The Asbury Park Press published the following Wednesday on Democrats urging Republicans to disclose the donors and expenses of their secretive redistricting group:
Come clean on donors
State Democratic lawmakers are rightly calling on Republicans to release the names of people who donated to a private group created to bankroll GOP efforts to draw new state election districts.
The new political maps will help determine how competitive the state’s legislative districts will be. There’s no reason the process should be exempt from hardball politics. But the battle should be fought with both parties being open and above board. Gov. Chris Christie needs to take off his partisan blinders and lead the charge to demand that this group, and any similar groups, release the names of their donors.
New Jersey has committed $1.5 million to pay for the redistricting efforts, but Republicans have created their own group — The Center for a Better New Jersey — which, as a nonprofit 501(c)4 group, does not have to disclose its donors or expenses.
We’ve been there before. The Center For a Better New Jersey is but the latest incarnation of another 501(c)4, Reform Jersey Now. That group organized outside of campaign-finance rules to support Gov. Chris Christie’s policy agenda. It raised nearly $624,000 before it shut down, releasing donor records only days before it disbanded at the end of 2010. Organized as it was under Internal Revenue Service rules, rather than campaign-finance law, the group was able to sidestep disclosure laws, such as those restricting “pay-to-play” donations from government contractors. But there are ethical obligations here.

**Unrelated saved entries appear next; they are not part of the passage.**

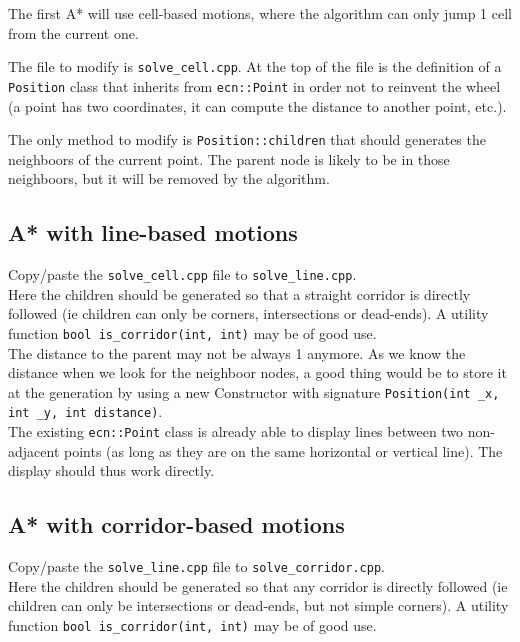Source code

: \documentclass{ecnreport}
\begin{document}
The first A* will use cell-based motions, where the algorithm can only jump 1 cell from the current one.

The file to modify is \texttt{solve\_cell.cpp}.
At the top of the file is the definition of a \texttt{Position} class
that inherits from \texttt{ecn::Point} in order not to reinvent the wheel (a point has two coordinates, it can compute the distance to
another point, etc.).

The only method to modify is \texttt{Position::children} that should generates the neighboors of the current point.
The parent node is likely to be in those neighboors, but it will be removed by the algorithm. 

\subsection{A* with line-based motions}

Copy/paste the \texttt{solve\_cell.cpp} file to \texttt{solve\_line.cpp}.\\

Here the children should be generated so that a straight corridor is directly followed (ie children can only be corners, intersections or dead-ends).
A utility function \texttt{bool is\_corridor(int, int)} may be of good use.\\

The distance to the parent may not be always 1 anymore. As we know the distance when we look for the neighboor nodes, a good thing would be to store it 
at the generation by using a new Constructor with signature \texttt{Position(int \_x, int \_y, int distance)}.\\

The existing \texttt{ecn::Point} class is already able to display lines between two non-adjacent points (as long as they are on the same horizontal or
vertical line). The display should thus work directly.

\subsection{A* with corridor-based motions}

Copy/paste the \texttt{solve\_line.cpp} file to \texttt{solve\_corridor.cpp}.\\

Here the children should be generated so that any corridor is directly followed (ie children can only be intersections or dead-ends, but
not simple corners).
A utility function \texttt{bool is\_corridor(int, int)} may be of good use.\\
\end{document}
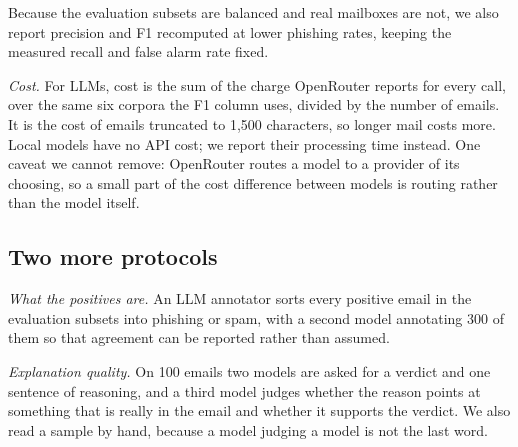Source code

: Because the evaluation subsets are balanced and real mailboxes are not, we also
report precision and F1 recomputed at lower phishing rates, keeping the
measured recall and false alarm rate fixed.

\textit{Cost.} For LLMs, cost is the sum of the charge OpenRouter reports for
every call, over the same six corpora the F1 column uses, divided by the number
of emails. It is the cost of emails truncated to 1{,}500 characters, so longer
mail costs more. Local models have no API cost; we report their processing time
instead. One caveat we cannot remove: OpenRouter routes a model to a provider of
its choosing, so a small part of the cost difference between models is routing
rather than the model itself.

\subsection{Two more protocols}

\textit{What the positives are.} An LLM annotator sorts every positive email in
the evaluation subsets into phishing or spam, with a second model annotating
300 of them so that agreement can be reported rather than assumed.

\textit{Explanation quality.} On 100 emails two models are asked for a verdict
and one sentence of reasoning, and a third model judges whether the reason
points at something that is really in the email and whether it supports the
verdict. We also read a sample by hand, because a model judging a model is not
the last word.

New Jersey’s pay-to-play laws need to be strengthened. One of candidate Christie’s “88 ways to fix New Jersey” called for exactly that, particularly when it came to the unions. At the very least, Christie has been complicit in these violations of the spirit of campaign finance laws, and should use the bully pulpit and the power of his office to push for nonpartisan changes for groups like The Center For a Better New Jersey.